It’s Thanksgiving week! What’s your favorite part of the way you celebrate this holiday? Something you find on your plate? A traditional standby like turkey or mashed potatoes? Or maybe something particular to your own family of origin? Or perhaps, more than the meal, you enjoy watching football, going for a hike outside, or saying something you’re thankful for as you gather at the table.

Giving thanks – gratitude – can be a deep and meaningful spiritual practice. But too often we mistake appreciation for gratitude. Appreciation is bringing your attention to something in a way that enhances your experience of joy. For example, taking time to taste a meal as you eat it can lead to appreciation. Or opening your eyes to the beauty of fall as you walk across campus.

But gratitude is much deeper than appreciation. When we are grateful, we notice where something we appreciate came from. We’re grateful to the giver of the good things in our life. Just think of all the givers when it comes to a good meal – farmers, harvesters, truckers, cooks, hosts, servers, the earth, favorable weather, God, etc. etc.) 

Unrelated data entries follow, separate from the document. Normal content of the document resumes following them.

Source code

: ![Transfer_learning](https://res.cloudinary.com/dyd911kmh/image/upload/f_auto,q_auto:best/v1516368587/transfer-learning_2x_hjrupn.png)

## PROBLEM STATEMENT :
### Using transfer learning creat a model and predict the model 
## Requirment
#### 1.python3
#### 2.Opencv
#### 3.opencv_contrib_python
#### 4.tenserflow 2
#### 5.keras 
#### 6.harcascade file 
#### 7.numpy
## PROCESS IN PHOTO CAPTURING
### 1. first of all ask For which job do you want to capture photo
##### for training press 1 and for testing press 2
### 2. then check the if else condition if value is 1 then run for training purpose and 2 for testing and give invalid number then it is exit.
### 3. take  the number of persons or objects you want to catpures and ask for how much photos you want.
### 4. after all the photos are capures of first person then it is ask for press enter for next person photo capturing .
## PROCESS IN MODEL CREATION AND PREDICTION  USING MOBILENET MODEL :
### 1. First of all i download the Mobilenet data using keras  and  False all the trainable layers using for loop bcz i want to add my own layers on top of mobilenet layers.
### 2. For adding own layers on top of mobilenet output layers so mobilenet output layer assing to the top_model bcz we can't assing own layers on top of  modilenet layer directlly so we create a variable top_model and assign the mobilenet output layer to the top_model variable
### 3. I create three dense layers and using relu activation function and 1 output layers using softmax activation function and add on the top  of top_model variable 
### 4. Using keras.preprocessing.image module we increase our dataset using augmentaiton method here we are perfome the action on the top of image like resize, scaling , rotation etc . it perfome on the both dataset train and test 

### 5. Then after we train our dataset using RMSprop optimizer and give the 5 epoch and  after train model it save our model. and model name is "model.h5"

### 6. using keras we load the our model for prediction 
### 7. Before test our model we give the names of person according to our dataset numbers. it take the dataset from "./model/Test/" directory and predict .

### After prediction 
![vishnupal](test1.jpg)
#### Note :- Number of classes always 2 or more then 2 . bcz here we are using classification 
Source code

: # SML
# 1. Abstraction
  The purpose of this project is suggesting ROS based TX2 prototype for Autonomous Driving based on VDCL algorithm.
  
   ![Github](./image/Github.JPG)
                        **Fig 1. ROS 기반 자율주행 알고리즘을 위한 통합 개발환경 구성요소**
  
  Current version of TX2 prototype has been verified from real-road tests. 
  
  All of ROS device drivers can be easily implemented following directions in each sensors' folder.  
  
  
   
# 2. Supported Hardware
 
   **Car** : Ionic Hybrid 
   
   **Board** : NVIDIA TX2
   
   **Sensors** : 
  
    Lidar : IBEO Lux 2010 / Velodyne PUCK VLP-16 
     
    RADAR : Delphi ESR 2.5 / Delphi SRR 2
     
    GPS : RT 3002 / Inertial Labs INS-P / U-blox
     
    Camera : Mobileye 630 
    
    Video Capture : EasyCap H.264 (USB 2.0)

Gratitude invites us to focus our attention beyond just how we feel, what we like or dislike, and toward a connection with others. Gratitude takes us beyond ourselves and connects us to the world around us. During this Thanksgiving week, I invite you into a spiritual practice of gratitude.

Spiritual practices can be planned or spontaneous. A planned practice could be naming some of the ways that this holiday – however you celebrate it – connects you with other people and the world God made through gratitude. Or, perhaps instead of a planned practice, you could look for spontaneous opportunities to be grateful during this week of giving thanks.

As always, I am deeply grateful to be a part of this community of faith on campus. Thank you for being a part of Lutheran Campus Ministry!